T he Main Challenge
This is a continuation of a number puzzle, posted on DAY 10, made famous by French writer, George Perec.
In that challenge, we asked you to use seven 7’s (7, 7, 7, 7, 7, 7 and 7) once each, with + – × and ÷ available, to make target numbers from 1 to 3.
To continue the puzzle, and make 4, you could simply do:
- 7 – 7÷7 – 7÷7 – 7÷7 = 4
We now invite you to make all the target numbers from 5 through to 9.
The 7puzzle Challenge
The playing board of the 7puzzle game is a 7-by-7 grid of 49 different numbers, ranging from 2 up to 84.

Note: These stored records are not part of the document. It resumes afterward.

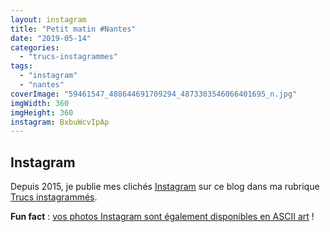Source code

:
 ```yaml
---
layout: instagram
title: "Petit matin #Nantes"
date: "2019-05-14"
categories: 
  - "trucs-instagrammes"
tags:
  - "instagram"
  - "nantes"
coverImage: "59461547_488644691709294_4873303546066401695_n.jpg"
imgWidth: 360
imgHeight: 360
instagram: BxbuWcvIpAp
---
```


## Instagram

Depuis 2015, je publie mes clichés [Instagram](https://www.instagram.com/zemoko/) sur ce blog dans ma rubrique [Trucs instagrammés](/category/trucs-pris-en-photos/trucs-instagrammes/).

**Fun fact** : [vos photos Instagram sont également disponibles en ASCII art](/2016/01/le-saviez-tu-instagram-en-ascii-art/) !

The 1st & 6th rows contain the following fourteen numbers:
2 5 9 12 14 15 18 20 22 33 40 49 56 72
Which multiple of 8, when 7 is subtracted from it, becomes a square number?
The Lagrange Challenge
Lagrange’s Four-Square Theorem states that every integer can be made by adding up to four square numbers.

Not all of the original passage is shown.